▸ **What you should do**
Reply solely with the number of lines, in the records underneath, that include the word "class".

▸ **Extracted material**
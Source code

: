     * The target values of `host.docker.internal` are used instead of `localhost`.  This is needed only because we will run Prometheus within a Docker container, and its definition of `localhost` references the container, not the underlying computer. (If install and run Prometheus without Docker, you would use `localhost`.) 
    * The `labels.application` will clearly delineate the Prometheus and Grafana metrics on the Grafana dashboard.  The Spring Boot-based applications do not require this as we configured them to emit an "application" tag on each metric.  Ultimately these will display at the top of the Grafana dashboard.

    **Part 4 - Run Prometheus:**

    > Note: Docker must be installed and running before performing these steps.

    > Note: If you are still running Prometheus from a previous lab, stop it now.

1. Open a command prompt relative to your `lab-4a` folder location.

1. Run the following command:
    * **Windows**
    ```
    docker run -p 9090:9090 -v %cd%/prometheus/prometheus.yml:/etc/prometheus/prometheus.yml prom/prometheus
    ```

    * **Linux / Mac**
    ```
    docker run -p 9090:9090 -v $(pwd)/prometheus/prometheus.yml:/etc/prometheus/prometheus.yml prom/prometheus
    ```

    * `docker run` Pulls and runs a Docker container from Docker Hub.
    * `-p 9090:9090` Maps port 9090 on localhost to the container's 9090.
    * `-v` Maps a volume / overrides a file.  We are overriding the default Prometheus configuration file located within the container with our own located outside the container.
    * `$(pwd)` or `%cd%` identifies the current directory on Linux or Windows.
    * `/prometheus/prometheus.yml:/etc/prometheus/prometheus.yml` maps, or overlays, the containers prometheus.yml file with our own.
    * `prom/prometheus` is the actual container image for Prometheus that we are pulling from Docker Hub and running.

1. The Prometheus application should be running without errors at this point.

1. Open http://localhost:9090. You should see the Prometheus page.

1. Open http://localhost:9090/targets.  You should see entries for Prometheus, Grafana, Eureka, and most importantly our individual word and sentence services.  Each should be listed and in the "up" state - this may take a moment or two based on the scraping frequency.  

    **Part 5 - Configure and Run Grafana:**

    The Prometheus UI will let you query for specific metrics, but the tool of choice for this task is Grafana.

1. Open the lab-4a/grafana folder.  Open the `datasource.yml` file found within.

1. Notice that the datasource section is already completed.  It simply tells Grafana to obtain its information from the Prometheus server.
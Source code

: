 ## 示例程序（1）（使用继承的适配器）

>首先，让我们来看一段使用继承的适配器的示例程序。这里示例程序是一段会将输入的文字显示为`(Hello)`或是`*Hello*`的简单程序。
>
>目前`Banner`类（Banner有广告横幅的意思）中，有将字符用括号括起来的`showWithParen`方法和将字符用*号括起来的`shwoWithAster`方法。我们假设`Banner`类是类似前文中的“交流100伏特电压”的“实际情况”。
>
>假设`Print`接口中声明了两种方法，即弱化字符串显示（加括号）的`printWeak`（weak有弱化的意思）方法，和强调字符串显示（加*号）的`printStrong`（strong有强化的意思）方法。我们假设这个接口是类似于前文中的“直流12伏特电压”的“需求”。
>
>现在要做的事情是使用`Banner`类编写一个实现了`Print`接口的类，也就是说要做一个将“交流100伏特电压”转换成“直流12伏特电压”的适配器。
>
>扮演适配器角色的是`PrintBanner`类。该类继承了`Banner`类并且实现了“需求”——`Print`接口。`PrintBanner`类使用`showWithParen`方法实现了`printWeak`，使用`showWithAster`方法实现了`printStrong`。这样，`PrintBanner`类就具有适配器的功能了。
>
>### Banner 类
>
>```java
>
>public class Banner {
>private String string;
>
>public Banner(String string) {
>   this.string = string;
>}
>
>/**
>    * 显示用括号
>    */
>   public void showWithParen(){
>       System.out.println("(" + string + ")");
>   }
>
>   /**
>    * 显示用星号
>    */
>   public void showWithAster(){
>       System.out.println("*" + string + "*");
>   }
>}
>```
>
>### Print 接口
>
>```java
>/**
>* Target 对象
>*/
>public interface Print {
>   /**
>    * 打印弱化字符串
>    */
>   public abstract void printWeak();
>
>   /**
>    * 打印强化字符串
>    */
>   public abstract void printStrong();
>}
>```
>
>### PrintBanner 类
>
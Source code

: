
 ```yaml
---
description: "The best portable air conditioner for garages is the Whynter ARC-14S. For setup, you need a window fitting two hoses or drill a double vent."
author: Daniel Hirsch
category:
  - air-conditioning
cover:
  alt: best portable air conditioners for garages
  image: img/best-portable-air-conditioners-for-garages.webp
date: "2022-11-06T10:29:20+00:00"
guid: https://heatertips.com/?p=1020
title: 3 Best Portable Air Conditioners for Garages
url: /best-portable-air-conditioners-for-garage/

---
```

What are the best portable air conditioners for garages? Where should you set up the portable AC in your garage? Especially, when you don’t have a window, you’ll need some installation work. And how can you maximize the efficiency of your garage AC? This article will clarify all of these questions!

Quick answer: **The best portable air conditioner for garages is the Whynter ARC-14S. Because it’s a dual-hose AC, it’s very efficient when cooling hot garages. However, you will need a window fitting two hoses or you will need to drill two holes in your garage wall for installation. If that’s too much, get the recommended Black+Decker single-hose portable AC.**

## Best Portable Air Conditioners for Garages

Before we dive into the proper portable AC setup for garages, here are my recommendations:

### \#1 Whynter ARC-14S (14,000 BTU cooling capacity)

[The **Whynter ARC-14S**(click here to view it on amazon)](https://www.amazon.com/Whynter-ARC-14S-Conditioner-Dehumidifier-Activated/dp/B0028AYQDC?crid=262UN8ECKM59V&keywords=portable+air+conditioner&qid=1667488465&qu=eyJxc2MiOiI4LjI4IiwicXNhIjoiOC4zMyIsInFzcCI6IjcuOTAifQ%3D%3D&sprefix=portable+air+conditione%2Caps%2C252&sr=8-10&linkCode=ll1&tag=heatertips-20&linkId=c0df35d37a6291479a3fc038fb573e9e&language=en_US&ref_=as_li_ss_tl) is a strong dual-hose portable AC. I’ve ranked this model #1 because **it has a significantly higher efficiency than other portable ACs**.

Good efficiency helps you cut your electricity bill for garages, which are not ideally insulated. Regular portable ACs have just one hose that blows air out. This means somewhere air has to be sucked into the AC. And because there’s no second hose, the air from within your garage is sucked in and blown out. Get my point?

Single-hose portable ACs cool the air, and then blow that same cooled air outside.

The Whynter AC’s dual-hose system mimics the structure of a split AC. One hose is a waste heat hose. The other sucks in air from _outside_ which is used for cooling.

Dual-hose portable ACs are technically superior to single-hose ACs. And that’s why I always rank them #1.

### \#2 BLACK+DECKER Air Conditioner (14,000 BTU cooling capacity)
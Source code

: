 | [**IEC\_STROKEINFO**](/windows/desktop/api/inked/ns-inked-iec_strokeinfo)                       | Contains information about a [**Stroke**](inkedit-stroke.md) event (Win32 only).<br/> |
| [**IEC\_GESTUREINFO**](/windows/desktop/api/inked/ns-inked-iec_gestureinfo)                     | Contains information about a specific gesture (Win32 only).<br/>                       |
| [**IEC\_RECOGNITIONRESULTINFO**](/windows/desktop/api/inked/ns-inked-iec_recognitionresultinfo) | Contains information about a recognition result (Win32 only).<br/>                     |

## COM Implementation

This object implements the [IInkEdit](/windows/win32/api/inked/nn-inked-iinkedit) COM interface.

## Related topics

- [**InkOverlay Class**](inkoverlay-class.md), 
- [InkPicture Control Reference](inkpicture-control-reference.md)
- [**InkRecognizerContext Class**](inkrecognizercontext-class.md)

▸ **Task output**
3